Люди бродили по коридорам в халатах и тапочках, кого-то вывозили из лифта на каталке, кто-то сказал:

– Поступил мужчина в крайне тяжелом состоянии, откуда-то упал, по-моему, голодранец какой-то, работал на стройке.

Я уцепилась за это слово, «голодранец», запомнила его и прокручивала в мозгу, как перекатывают языком горькую пилюлю. Голодранец.

Когда Антония вернулась, я заметила следы от пота у нее под мышками и глубокую морщину, пролегшую между бровей, – такой я никогда раньше у нее не видела, – точно колея или ущелье.

Мать обняла нас за плечи, крупные руки ее не дрожали, она не плакала, не стенала, не кричала, не кляла небеса и бога, Антонии не было еще тридцати, а ее мужу – сорока, она сказала только одно:

– Папа не может ходить, а теперь послушайте меня внимательно, хорошо?

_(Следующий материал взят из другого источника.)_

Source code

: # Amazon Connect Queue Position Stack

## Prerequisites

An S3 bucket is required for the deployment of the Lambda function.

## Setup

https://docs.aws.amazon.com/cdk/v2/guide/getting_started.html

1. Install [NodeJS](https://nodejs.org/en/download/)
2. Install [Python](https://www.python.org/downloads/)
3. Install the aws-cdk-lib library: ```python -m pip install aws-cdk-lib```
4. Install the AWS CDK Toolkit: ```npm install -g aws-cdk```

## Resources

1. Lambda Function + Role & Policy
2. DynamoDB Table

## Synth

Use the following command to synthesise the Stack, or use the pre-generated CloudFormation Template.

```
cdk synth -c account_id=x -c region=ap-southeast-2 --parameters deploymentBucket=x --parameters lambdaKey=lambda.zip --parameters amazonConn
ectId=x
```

Мы с Мариано кивнули, мы еще совсем крохи, у нас нет игрушек и дома, но мы слушаем внимательно.

– Нам нужно быть сильными, очень-очень сильными, – повторяла Антония, она взяла на руки близнецов и села на один из зеленых пластиковых стульев, в окружении других пациентов – тех, кого привезли и кто пришел своими ногами, – и их родственников, она вытащила грудь, сначала одну, потом вторую, и начала кормить близнецов, они посасывали молоко и дезинфицирующее средство, молоко и болезни.

– Ваш отец не работает на стройке, слышите меня? Если будут спрашивать, он не работает, сидит дома, упал с лестницы. Повторите.

Мы молчим, смотрим на материнскую грудь, на огромную рубашку с пятнами пота, на рыжие волосы.

– Повторите, – прошипела Антония тихо, глядя нам прямо в глаза, сначала мне, потом Мариано. – Отец нигде не работает, он упал с лестницы.

– Отец нигде не работает, он упал с лестницы.

Довольная тем, как мы все запомнили и отчеканили, она кивнула и сказала нам сидеть тихо.

– Он мне не отец, – шепнул Мариано мне на ухо, словно пытаясь тем самым отогнать тревогу.

* * *

Медведь говорит:

– Кто первый прыгнет в воду с причала, выиграл.

Но не уточняет, что именно.

Мопеды припаркованы у ведущей к молу лестницы, на площади, с которой я впервые увидела озеро; оно никуда не делось – все та же черная вода, тот же запах мокрых перьев.